Pesquisadores da Universidade Estadual de Oregon, nos Estados Unidos, analisaram imagens de satélite da Nasa e estimaram que aproximadamente 58,8 mil edifícios na Venezuela foram "provavelmente danificados ou destruídos" em decorrência dos terremotos que atingiram o país na última quarta-feira (24).
Os geógrafos Corey Scher e Jamon Van Den Hoek utilizaram dados do satélite Sentinel-1, que capturou imagens da região antes e depois dos tremores. Os pontos vermelhos no mapa indicam prédios com 75% de chances de terem sofrido danos.
Os pesquisadores destacaram que o produto é preliminar e ainda não validado, elaborado poucos dias após os eventos sísmicos. As imagens pós-terremoto foram comparadas com um conjunto de imagens de referência do Sentinel-1, adquiridas ao longo de 2025, resultando em um mapa de danos.
De acordo com os especialistas, um edifício é considerado danificado quando pelo menos 50% de sua área está no mapa de danos por perda de coerência. As detecções de danos se concentram nas áreas onde os tremores foram mais intensos, como a costa central e o corredor populoso de Caracas.

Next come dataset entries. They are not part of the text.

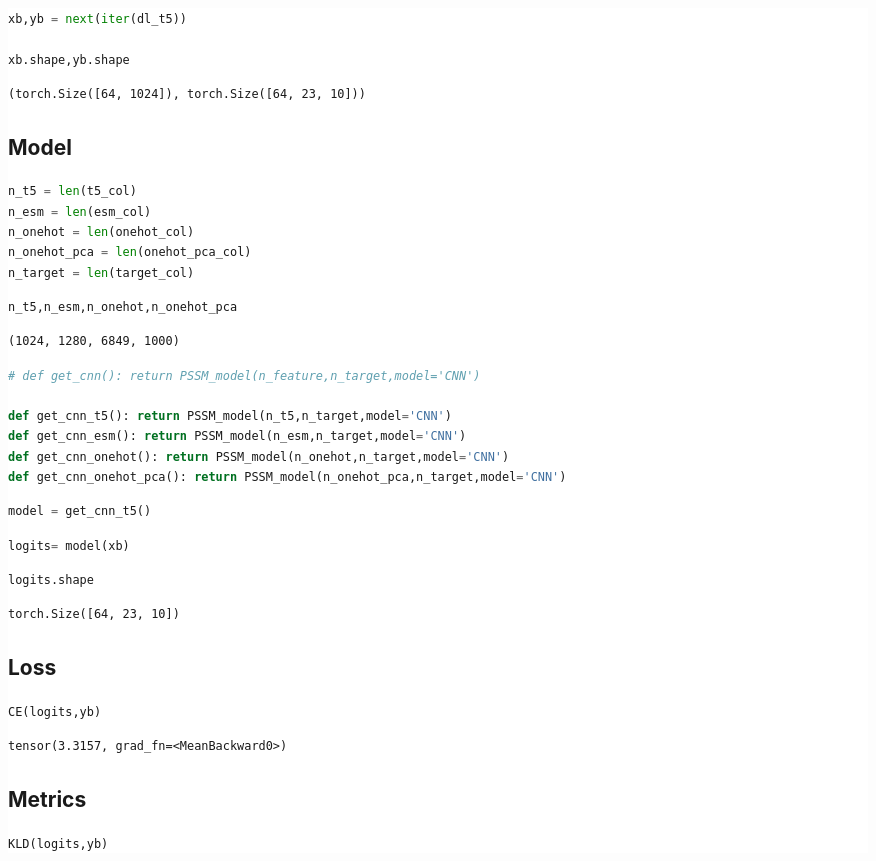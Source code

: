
 ``` python
xb,yb = next(iter(dl_t5))

xb.shape,yb.shape
```

    (torch.Size([64, 1024]), torch.Size([64, 23, 10]))

## Model

``` python
n_t5 = len(t5_col)
n_esm = len(esm_col)
n_onehot = len(onehot_col)
n_onehot_pca = len(onehot_pca_col)
n_target = len(target_col)
```

``` python
n_t5,n_esm,n_onehot,n_onehot_pca
```

    (1024, 1280, 6849, 1000)

``` python
# def get_cnn(): return PSSM_model(n_feature,n_target,model='CNN')

def get_cnn_t5(): return PSSM_model(n_t5,n_target,model='CNN')
def get_cnn_esm(): return PSSM_model(n_esm,n_target,model='CNN')
def get_cnn_onehot(): return PSSM_model(n_onehot,n_target,model='CNN')
def get_cnn_onehot_pca(): return PSSM_model(n_onehot_pca,n_target,model='CNN')
```

``` python
model = get_cnn_t5()
```

``` python
logits= model(xb)
```

``` python
logits.shape
```

    torch.Size([64, 23, 10])

## Loss

``` python
CE(logits,yb)
```

    tensor(3.3157, grad_fn=<MeanBackward0>)

## Metrics

``` python
KLD(logits,yb)
```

Até o último domingo (28), o governo da Venezuela registrou o colapso de 774 edifícios em diversas regiões do país, sendo 189 totalmente derrubados e 585 parcialmente destruídos. Em resposta à situação, foi criada uma comissão para avaliar as condições de infraestrutura e habitação das estruturas afetadas.
A comissão técnica deverá classificar o nível de risco de cada edifício, ponte ou rodovia em três categorias: vermelho para alto risco de desabamento, amarelo para risco médio e verde para estruturas sem risco.
Os terremotos, de magnitudes 7,2 e 7,5 na escala Richter, resultaram em 1,9 mil mortos e 10,5 mil feridos, com a possibilidade de que esses números aumentem. As Nações Unidas (ONU) estimam que cerca de 50 mil pessoas estejam desaparecidas.
A destruição foi especialmente severa na capital Caracas e em outras cidades, principalmente na província de La Guaira.